[Image courtesy of breakthrough apps]
Last week, an Indianapolis trial judge sentenced former Secretary of State Charlie White to one year of home detention after a jury convicted him of six felony counts related to his use of his ex-wife’s address as his voting address in the May 2010 election.
While White has vowed to appeal, the felony convictions did bring an end to one argument – whether or not White could continue to serve as Secretary, which would have been possible had the judge agreed to reduce the sentence to a misdemeanor.
A larger argument has emerged, however, and it is one to which other states and localities should pay attention in this era of razor-close elections:
What happens when the law and/or the evidence shows the winner of an election is no longer the winner?
That’s the question that the Indiana Supreme Court will take up soon as it is asked to resolved who should replace White as Secretary of State.
The state’s Democrats argue that Indiana law as of the time of the 2010 election says that White’s conviction (in essence, a retroactive declaration of ineligibility) means that the eligible candidate with the next-highest number of votes – Democrat Vop Osili – should be declared the winner, even though he lost to White by 300,000 votes in 2010 AND was elected to Indianapolis City Council in 2011.
Republicans counter that the vacancy did not occur until White’s conviction and removal, meaning that the Governor can appoint his replacement.
The case has already made stops in and around the Hoosier State legal system – the State Recount Commission voted to uphold White’s eligibility; a decision that was then overruled by a Marion County judge in December 2011.
Basically, the Indiana Supreme Court is facing the same kind of choice that any court faces when asked to resolve a disputed, yet usually long-past, election. The problem is that all three of the major choices have significant drawbacks:
- If the Court chooses to elevate Osili, it chooses a candidate who was a distant runner-up despite alerting voters to potential issues with White’s candidacy;
- If the Court allows the Governor to fill the vacancy, it is essentially allowing the most significant result of the alleged fraud to stand; and
- If the Court throws up its hands and orders a revote, it will not restore the status quo ante that existed in November 2010 and could cost Indiana taxpayers significant funds depending on the timing of the election.

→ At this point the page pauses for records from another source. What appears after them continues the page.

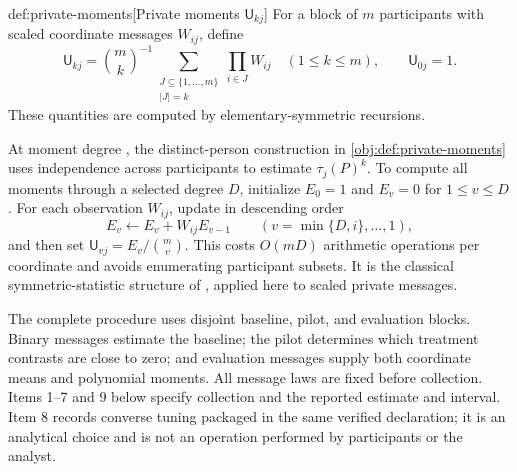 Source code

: \documentclass[11pt]{article}
\begin{document}
\begin{definitionv}{def:private-moments}[Private moments $\mathsf U_{kj}$]
For a block of \(m\) participants with scaled coordinate messages \(W_{ij}\), define
\[
\mathsf U_{kj}
=
\binom{m}{k}^{-1}
\sum_{\substack{J\subseteq\{1,\ldots,m\}\\ |J|=k}}
\prod_{i\in J}W_{ij}
\quad(1\le k\le m),
\qquad
\mathsf U_{0j}=1.
\]
These quantities are computed by elementary-symmetric recursions.
\end{definitionv}

At moment degree , the distinct-person construction in \cref{obj:def:private-moments} uses independence across participants to estimate \(\tau_j(P)^k\). To compute all moments through a selected degree \(D\), initialize \(E_0=1\) and \(E_v=0\) for \(1\le v\le D\). For each observation \(W_{ij}\), update in descending order
\[
E_v\leftarrow E_v+W_{ij}E_{v-1}
\qquad(v=\min\{D,i\},\ldots,1),
\]
and then set \(\mathsf U_{vj}=E_v/\binom mv\). This costs \(O(mD)\) arithmetic operations per coordinate and avoids enumerating participant subsets. It is the classical symmetric-statistic structure of \citet{Hoeffding1948}, applied here to scaled private messages.

The complete procedure uses disjoint baseline, pilot, and evaluation blocks. Binary messages estimate the baseline; the pilot determines which treatment contrasts are close to zero; and evaluation messages supply both coordinate means and polynomial moments. All message laws are fixed before collection. Items 1--7 and 9 below specify collection and the reported estimate and interval. Item 8 records converse tuning packaged in the same verified declaration; it is an analytical choice and is not an operation performed by participants or the analyst.
\end{document}

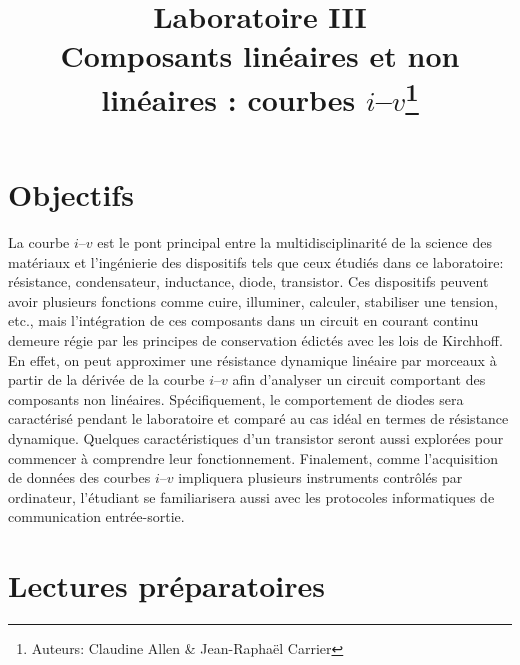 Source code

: \documentclass[canadien,12pt,oneside,letterpaper]{article}
\title{\textbf{Laboratoire III}\\Composants linéaires et non linéaires : courbes $i$--$v$\thanks{Auteurs: Claudine Allen \& Jean-Raphaël Carrier}}
\date{}
\begin{document}
\maketitle \vspace{-1cm}

\section{Objectifs}

La courbe $i$--$v$ est le pont principal entre la multidisciplinarité de la science des matériaux et l’ingénierie des dispositifs tels que ceux étudiés dans ce laboratoire: résistance, condensateur, inductance, diode, transistor. Ces dispositifs peuvent avoir plusieurs fonctions comme cuire, illuminer, calculer, stabiliser une tension, etc., mais l’intégration de ces composants dans un circuit en courant continu demeure régie par les principes de conservation édictés avec les lois de Kirchhoff. En effet, on peut approximer une résistance dynamique linéaire par morceaux à partir de la dérivée de la courbe $i$--$v$ afin d’analyser un circuit comportant des composants non linéaires. Spécifiquement, le comportement de diodes sera caractérisé pendant le laboratoire et comparé au cas idéal en termes de résistance dynamique. Quelques caractéristiques d’un transistor seront aussi explorées pour commencer à comprendre leur fonctionnement. Finalement, comme l’acquisition de données des courbes $i$--$v$ impliquera plusieurs instruments contrôlés par ordinateur, l’étudiant se familiarisera aussi avec les protocoles informatiques de communication entrée-sortie.

\section[Lectures préparatoires]{Lectures préparatoires} \label{sec:prep}
\end{document}

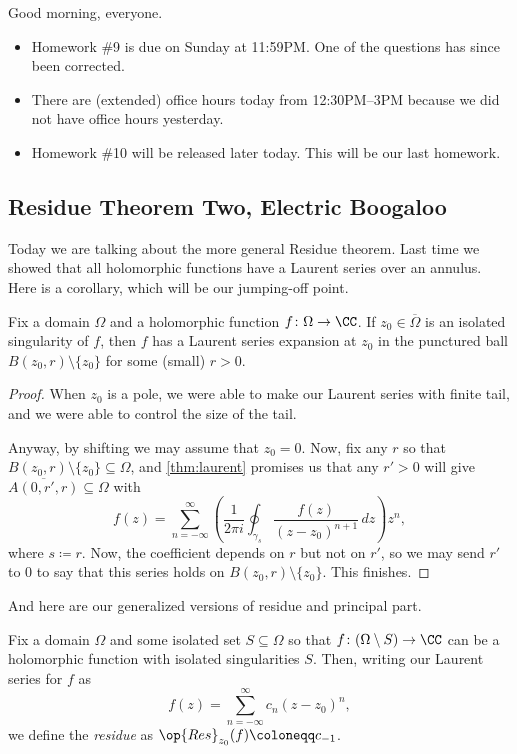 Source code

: 
Good morning, everyone.
\begin{itemize}
	\item Homework \#9 is due on Sunday at 11:59PM. One of the questions has since been corrected.
	\item There are (extended) office hours today from 12:30PM--3PM because we did not have office hours yesterday.
	\item Homework \#10 will be released later today. This will be our last homework.
\end{itemize}

\subsection{Residue Theorem Two, Electric Boogaloo}
Today we are talking about the more general Residue theorem. Last time we showed that all holomorphic functions have a Laurent series over an annulus. Here is a corollary, which will be our jumping-off point.
\begin{corollary}
	Fix a domain $\Omega$ and a holomorphic function $f\colon\Omega\to\CC$. If $z_0\in\overline\Omega$ is an isolated singularity of $f$, then $f$ has a Laurent series expansion at $z_0$ in the punctured ball $B(z_0,r)\setminus\{z_0\}$ for some (small) $r>0$.
\end{corollary}
\begin{proof}
	When $z_0$ is a pole, we were able to make our Laurent series with finite tail, and we were able to control the size of the tail.

	Anyway, by shifting we may assume that $z_0=0$. Now, fix any $r$ so that $B(z_0,r)\setminus\{z_0\}\subseteq\Omega$, and \autoref{thm:laurent} promises us that any $r'>0$ will give $\overline{A(0,r',r)}\subseteq\Omega$ with
	\[f(z)=\sum_{n=-\infty}^\infty\left(\frac1{2\pi i}\oint_{\gamma_s}\frac{f(z)}{(z-z_0)^{n+1}}\,dz\right)z^n,\]
	where $s\coloneqq r$. Now, the coefficient depends on $r$ but not on $r'$, so we may send $r'$ to $0$ to say that this series holds on $B(z_0,r)\setminus\{z_0\}$. This finishes.
\end{proof}
And here are our generalized versions of residue and principal part.
\begin{definition}[Residue]
	Fix a domain $\Omega$ and some isolated set $S\subseteq\Omega$ so that $f\colon(\Omega\setminus S)\to\CC$ can be a holomorphic function with isolated singularities $S$. Then, writing our Laurent series for $f$ as
	\[f(z)=\sum_{n=-\infty}^\infty c_n(z-z_0)^n,\]
	we define the \textit{residue} as $\op{Res}_{z_0}(f)\coloneqq c_{-1}$.
\end{definition}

It’s a difficult choice that I am confident that the members of the Court wish they didn’t have to make.
If nothing else, the mess in Indiana – and the difficulties in resolving a disputed election result – should be in the back of the mind of anyone who cares about election administration. No one really emerges victorious when a court is asked to pick a winner; while we can’t always guard against bad actors, all of us who care about the nation’s voting system should do everything we can to ensure that voters, and not judges, decide the outcome of our electoral process.